Analysts expect SpiceJet’s net loss to widen sequentially in Q1FY22 mainly due to sharp fall in traffic, rise in aviation turbine fuel (ATF) prices and rupee depreciation.

Those at HSBC, for instance, expect SpiceJet to report a net loss of Rs 740 crore for the quarter, higher than net loss of Rs 593.4 crore reported in the June quarter of FY21 (Q1FY21) and Rs 235 crore incurred in Q4FY21.

“We forecast yield per revenue passenger kilometre (RPK) to decline by 35.8 per cent YoY since the yield in Q1 last year was positively impacted by charter operations and international operations under bubble agreements. However, we think the revenue per available seat kilometre (RASK) would be down by 38 per cent due to the lower load factor,” it said in its report.

However, the airline’s revenue, it said, may soar 105 per cent on year to Rs 1,066.2 crore from Rs 514.6 crore. Sequentially, though, it may plunge from Rs 1,877.1 crore.

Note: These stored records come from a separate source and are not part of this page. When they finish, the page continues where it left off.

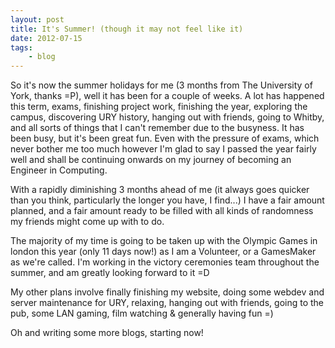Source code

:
 ```yaml
---
layout: post
title: It's Summer! (though it may not feel like it)
date: 2012-07-15
tags:
    - blog
---
```


So it's now the summer holidays for me (3 months from The University of York, thanks =P), well it has been for a couple of weeks. A lot has happened this term, exams, finishing project work, finishing the year, exploring the campus, discovering URY history, hanging out with friends, going to Whitby, and all sorts of things that I can't remember due to the busyness. It has been busy, but it's been great fun. Even with the pressure of exams, which never bother me too much however I'm glad to say I passed the year fairly well and shall be continuing onwards on my journey of becoming an Engineer in Computing.

With a rapidly diminishing 3 months ahead of me (it always goes quicker than you think, particularly the longer you have, I find...) I have a fair amount planned, and a fair amount ready to be filled with all kinds of randomness my friends might come up with to do.
<!--more-->
The majority of my time is going to be taken up with the Olympic Games in london this year (only 11 days now!) as I am a Volunteer, or a GamesMaker as we're called. I'm working in the victory ceremonies team throughout the summer, and am greatly looking forward to it =D

My other plans involve finally finishing my website, doing some webdev and server maintenance for URY, relaxing, hanging out with friends, going to the pub, some LAN gaming, film watching & generally having fun =)

Oh and writing some more blogs, starting now!
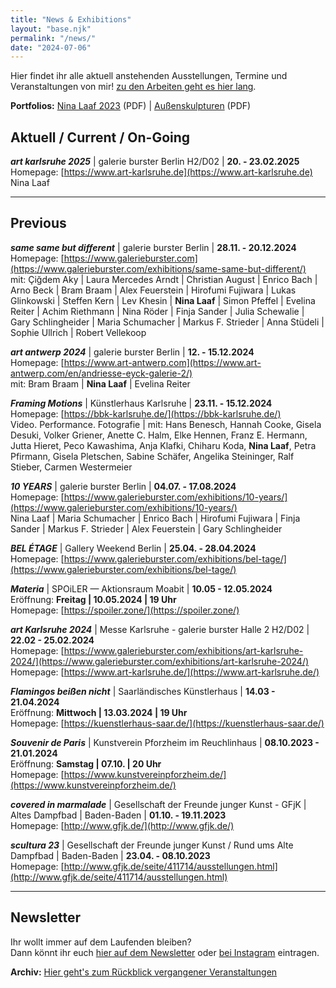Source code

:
```yaml
---
title: "News & Exhibitions"
layout: "base.njk"
permalink: "/news/"
date: "2024-07-06"
---
```


Hier findet ihr alle aktuell anstehenden Ausstellungen, Termine und Veranstaltungen von mir! [zu den Arbeiten geht es hier lang](/works/).

**Portfolios:** 
[Nina Laaf 2023](https://nina-laaf.de/files/Portfolio_Nina_Laaf_2023.pdf) (PDF) | [Außenskulpturen](https://nina-laaf.de/files/Aussenskulpturen-Nina-Laaf-2023.pdf) (PDF)

## Aktuell / Current / On-Going

**_art karlsruhe 2025_** | galerie burster Berlin H2/D02 | **20. - 23.02.2025**  
Homepage: [https://www.art-karlsruhe.de](https://www.art-karlsruhe.de)  
Nina Laaf

---

## Previous

**_same same but different_** | galerie burster Berlin | **28.11. - 20.12.2024**  
Homepage: [https://www.galerieburster.com](https://www.galerieburster.com/exhibitions/same-same-but-different/)  
mit: Çiğdem Aky | Laura Mercedes Arndt | Christian August | Enrico Bach | Arno Beck | Bram Braam | Alex Feuerstein | Hirofumi Fujiwara | Lukas Glinkowski | Steffen Kern | Lev Khesin | **Nina Laaf** | Simon Pfeffel | Evelina Reiter | Achim Riethmann | Nina Röder | Finja Sander | Julia Schewalie | Gary Schlingheider | Maria Schumacher | Markus F. Strieder | Anna Stüdeli | Sophie Ullrich | Robert Vellekoop

**_art antwerp 2024_** | galerie burster Berlin | **12. - 15.12.2024**  
Homepage: [https://www.art-antwerp.com](https://www.art-antwerp.com/en/andriesse-eyck-galerie-2/)  
mit: Bram Braam | **Nina Laaf** | Evelina Reiter

**_Framing Motions_** | Künstlerhaus Karlsruhe | **23.11. - 15.12.2024**  
Homepage: [https://bbk-karlsruhe.de/](https://bbk-karlsruhe.de/)  
Video. Performance. Fotografie | mit: Hans Benesch, Hannah Cooke, Gisela Desuki, Volker Griener, Anette C. Halm, Elke Hennen, Franz E. Hermann, Jutta Hieret, Peco Kawashima, Anja Klafki, Chiharu Koda, **Nina Laaf**, Petra Pfirmann, Gisela Pletschen, Sabine Schäfer, Angelika Steininger, Ralf Stieber, Carmen Westermeier

**_10 YEARS_** | galerie burster Berlin | **04.07. - 17.08.2024**  
Homepage: [https://www.galerieburster.com/exhibitions/10-years/](https://www.galerieburster.com/exhibitions/10-years/)  
Nina Laaf | Maria Schumacher | Enrico Bach | Hirofumi Fujiwara | Finja Sander | Markus F. Strieder | Alex Feuerstein | Gary Schlingheider

**_BEL ÉTAGE_** | Gallery Weekend Berlin | **25.04. - 28.04.2024**  
Homepage: [https://www.galerieburster.com/exhibitions/bel-tage/](https://www.galerieburster.com/exhibitions/bel-tage/)

**_Materia_** | SPOiLER — Aktionsraum Moabit | **10.05 - 12.05.2024**  
Eröffnung: **Freitag | 10.05.2024 | 19 Uhr**  
Homepage: [https://spoiler.zone/](https://spoiler.zone/)

**_art Karlsruhe 2024_** | Messe Karlsruhe - galerie burster Halle 2 H2/D02 | **22.02 - 25.02.2024**  
Homepage: [https://www.galerieburster.com/exhibitions/art-karlsruhe-2024/](https://www.galerieburster.com/exhibitions/art-karlsruhe-2024/)  
Homepage: [https://www.art-karlsruhe.de/](https://www.art-karlsruhe.de/)

**_Flamingos beißen nicht_** | Saarländisches Künstlerhaus | **14.03 - 21.04.2024**  
Eröffnung: **Mittwoch | 13.03.2024 | 19 Uhr**  
Homepage: [https://kuenstlerhaus-saar.de/](https://kuenstlerhaus-saar.de/)

**_Souvenir de Paris_** | Kunstverein Pforzheim im Reuchlinhaus | **08.10.2023 - 21.01.2024**  
Eröffnung: **Samstag | 07.10. | 20 Uhr**  
Homepage: [https://www.kunstvereinpforzheim.de/](https://www.kunstvereinpforzheim.de/)

**_covered in marmalade_** | Gesellschaft der Freunde junger Kunst - GFjK | Altes Dampfbad | Baden-Baden | **01.10. - 19.11.2023**  
Homepage: [http://www.gfjk.de/](http://www.gfjk.de/)

**_scultura 23_** | Gesellschaft der Freunde junger Kunst / Rund ums Alte Dampfbad | Baden-Baden | **23.04. - 08.10.2023**  
Homepage: [http://www.gfjk.de/seite/411714/ausstellungen.html](http://www.gfjk.de/seite/411714/ausstellungen.html)

---

## Newsletter

Ihr wollt immer auf dem Laufenden bleiben?  
Dann könnt ihr euch [hier auf dem Newsletter](https://nina-laaf.de/pages/newsletter/) oder [bei Instagram](https://www.instagram.com/ninalaaf/) eintragen.

**Archiv:** [Hier geht's zum Rückblick vergangener Veranstaltungen](/pages/archiv/)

On the other hand, Centrum Broking has pegged the net loss at Rs 490 crore, factoring in forex mark-to-market (MTM) loss of Rs 150 crore in Q1FY22 compared with forex gain of Rs 23.8 crore in Q4FY21 due to depreciation in rupee against the US dollar.

“Having said that, we expect the cargo performance to improve even further in Q1FY22. We have factored cargo revenue of Rs 610 crore, given the strong cargo demand and SpiceJet’s focus to grow the business. We estimate adjusted RASK (ex-freighter, finance income and 737 Max claim accrual) at Rs 3.11 (flat QoQ). We expect revenue to decline 59 per cent QoQ to Rs 1,334.2 crore with Ebitdar of Rs10 crore in Q1FY22,” it said.

Meanwhile, the stock has lost 37 per cent from its 52-week high of Rs 108 per share, hit on December 11, 2020. So far in the current calendar year, it has slipped 28.4 per cent on the BSE as against a 14.5 per cent rally in the benchmark S&P BSE Sensex.